### Task to carry out
Show every line of the data that contains the string "argument".

◆ ◆ ◆ ◆

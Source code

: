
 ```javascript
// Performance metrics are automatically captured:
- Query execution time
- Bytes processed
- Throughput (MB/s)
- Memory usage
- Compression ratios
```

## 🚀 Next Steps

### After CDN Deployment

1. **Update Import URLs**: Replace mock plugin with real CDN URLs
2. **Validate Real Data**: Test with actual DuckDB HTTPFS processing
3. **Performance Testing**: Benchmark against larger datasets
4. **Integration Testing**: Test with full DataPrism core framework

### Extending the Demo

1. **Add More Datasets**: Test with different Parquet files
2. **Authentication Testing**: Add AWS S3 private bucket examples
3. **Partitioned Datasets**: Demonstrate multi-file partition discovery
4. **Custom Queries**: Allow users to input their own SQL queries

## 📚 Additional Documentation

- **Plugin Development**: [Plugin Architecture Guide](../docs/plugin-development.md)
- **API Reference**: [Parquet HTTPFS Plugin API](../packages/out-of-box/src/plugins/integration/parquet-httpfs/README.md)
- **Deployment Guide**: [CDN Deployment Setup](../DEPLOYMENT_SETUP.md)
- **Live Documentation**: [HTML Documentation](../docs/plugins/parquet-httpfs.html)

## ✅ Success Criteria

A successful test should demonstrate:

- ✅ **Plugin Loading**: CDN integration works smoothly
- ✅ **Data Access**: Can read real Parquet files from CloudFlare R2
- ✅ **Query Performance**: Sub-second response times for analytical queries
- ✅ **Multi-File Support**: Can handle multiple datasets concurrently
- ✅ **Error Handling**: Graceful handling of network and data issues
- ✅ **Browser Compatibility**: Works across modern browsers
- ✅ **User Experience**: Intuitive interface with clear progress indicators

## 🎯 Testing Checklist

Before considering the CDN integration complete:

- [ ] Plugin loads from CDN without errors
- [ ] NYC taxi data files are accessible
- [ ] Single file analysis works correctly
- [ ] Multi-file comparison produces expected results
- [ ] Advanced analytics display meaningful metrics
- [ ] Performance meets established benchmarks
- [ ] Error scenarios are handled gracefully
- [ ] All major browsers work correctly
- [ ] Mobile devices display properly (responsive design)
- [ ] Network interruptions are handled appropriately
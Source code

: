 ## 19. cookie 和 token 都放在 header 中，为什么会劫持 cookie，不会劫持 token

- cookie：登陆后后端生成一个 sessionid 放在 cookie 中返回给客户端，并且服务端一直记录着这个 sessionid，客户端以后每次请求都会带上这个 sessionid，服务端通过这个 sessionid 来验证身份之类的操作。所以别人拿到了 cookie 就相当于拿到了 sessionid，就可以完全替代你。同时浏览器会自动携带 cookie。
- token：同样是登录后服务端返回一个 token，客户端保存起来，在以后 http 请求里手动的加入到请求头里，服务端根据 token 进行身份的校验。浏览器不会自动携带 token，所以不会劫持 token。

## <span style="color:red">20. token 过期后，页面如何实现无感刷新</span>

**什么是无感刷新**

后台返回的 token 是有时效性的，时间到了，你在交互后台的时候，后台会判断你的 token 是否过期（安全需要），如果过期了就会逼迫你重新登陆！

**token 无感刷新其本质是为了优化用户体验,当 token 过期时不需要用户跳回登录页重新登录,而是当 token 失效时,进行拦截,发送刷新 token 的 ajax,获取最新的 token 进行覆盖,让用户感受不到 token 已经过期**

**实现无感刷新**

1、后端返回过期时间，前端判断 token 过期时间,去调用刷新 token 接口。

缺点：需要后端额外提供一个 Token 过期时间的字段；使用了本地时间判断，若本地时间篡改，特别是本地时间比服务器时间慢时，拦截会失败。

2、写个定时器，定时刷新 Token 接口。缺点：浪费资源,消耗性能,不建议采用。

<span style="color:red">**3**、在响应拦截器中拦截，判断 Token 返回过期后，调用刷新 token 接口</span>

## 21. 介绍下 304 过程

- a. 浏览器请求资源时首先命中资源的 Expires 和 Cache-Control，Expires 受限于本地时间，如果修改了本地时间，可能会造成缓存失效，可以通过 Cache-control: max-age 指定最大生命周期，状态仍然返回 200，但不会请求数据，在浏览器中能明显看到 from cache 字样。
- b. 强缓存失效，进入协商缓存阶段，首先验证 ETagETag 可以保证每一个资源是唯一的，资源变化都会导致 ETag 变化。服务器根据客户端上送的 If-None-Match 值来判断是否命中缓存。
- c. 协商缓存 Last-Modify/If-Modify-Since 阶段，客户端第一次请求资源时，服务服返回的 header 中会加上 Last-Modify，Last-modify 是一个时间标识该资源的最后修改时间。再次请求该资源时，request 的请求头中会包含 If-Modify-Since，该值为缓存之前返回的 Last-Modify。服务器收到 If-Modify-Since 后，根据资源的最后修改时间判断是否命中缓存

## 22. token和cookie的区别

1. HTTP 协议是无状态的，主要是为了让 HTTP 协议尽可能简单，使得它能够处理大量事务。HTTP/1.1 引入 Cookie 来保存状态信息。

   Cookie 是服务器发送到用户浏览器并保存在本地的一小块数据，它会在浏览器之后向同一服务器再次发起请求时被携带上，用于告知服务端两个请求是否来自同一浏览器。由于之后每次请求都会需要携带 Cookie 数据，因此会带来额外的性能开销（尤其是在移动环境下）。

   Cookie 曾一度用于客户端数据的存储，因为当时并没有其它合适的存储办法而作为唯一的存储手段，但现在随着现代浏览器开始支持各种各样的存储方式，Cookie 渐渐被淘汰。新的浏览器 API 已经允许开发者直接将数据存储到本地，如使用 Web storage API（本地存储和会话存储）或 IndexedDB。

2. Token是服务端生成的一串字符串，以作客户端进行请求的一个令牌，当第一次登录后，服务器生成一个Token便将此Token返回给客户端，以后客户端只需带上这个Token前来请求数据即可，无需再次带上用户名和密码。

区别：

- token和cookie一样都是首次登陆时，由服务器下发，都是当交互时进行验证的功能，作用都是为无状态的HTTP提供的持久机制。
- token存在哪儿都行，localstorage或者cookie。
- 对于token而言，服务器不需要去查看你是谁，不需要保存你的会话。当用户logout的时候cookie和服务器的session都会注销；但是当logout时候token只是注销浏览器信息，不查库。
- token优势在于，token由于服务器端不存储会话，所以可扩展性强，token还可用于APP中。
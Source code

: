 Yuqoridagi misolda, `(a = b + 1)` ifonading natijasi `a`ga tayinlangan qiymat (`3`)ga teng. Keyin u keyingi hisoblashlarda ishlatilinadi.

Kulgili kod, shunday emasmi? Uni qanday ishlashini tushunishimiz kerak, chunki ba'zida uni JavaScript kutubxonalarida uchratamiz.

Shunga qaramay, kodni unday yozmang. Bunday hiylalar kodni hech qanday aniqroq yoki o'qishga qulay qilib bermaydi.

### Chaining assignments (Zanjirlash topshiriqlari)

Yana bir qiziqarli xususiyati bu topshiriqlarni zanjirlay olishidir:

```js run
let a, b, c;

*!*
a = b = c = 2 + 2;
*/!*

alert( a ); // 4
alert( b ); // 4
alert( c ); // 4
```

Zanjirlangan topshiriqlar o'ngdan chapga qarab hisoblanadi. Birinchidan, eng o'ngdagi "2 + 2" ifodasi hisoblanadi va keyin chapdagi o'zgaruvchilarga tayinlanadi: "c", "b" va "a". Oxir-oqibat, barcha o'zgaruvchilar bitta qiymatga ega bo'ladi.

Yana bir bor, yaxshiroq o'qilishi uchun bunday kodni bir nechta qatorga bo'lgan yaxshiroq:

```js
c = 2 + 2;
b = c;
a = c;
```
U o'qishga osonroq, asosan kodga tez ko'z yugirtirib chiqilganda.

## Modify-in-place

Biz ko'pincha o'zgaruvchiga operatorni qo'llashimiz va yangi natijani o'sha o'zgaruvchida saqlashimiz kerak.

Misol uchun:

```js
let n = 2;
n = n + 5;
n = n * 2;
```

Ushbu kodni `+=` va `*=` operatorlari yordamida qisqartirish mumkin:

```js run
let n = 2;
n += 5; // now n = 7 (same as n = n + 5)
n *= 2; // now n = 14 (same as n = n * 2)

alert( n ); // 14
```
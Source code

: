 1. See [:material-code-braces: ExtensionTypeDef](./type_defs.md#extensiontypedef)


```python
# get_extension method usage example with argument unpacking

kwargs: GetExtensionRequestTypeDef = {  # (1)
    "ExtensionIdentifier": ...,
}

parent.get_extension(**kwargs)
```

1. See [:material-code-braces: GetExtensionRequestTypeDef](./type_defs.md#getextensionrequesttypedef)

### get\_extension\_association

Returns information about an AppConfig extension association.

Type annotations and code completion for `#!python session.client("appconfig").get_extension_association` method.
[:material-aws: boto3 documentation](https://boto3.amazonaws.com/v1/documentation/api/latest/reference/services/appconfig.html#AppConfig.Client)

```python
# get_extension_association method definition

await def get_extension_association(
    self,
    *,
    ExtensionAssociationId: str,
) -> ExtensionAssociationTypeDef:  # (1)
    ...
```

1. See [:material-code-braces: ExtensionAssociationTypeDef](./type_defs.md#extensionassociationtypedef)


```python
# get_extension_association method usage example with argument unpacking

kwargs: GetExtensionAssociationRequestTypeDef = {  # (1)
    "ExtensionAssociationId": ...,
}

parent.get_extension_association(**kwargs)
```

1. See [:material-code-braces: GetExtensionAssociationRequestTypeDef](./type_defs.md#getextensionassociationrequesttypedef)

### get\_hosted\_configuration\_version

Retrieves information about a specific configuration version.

◆ ◆ ◆ ◆

### Reply
# get_extension method usage example with argument unpacking
# get_extension_association method usage example with argument unpacking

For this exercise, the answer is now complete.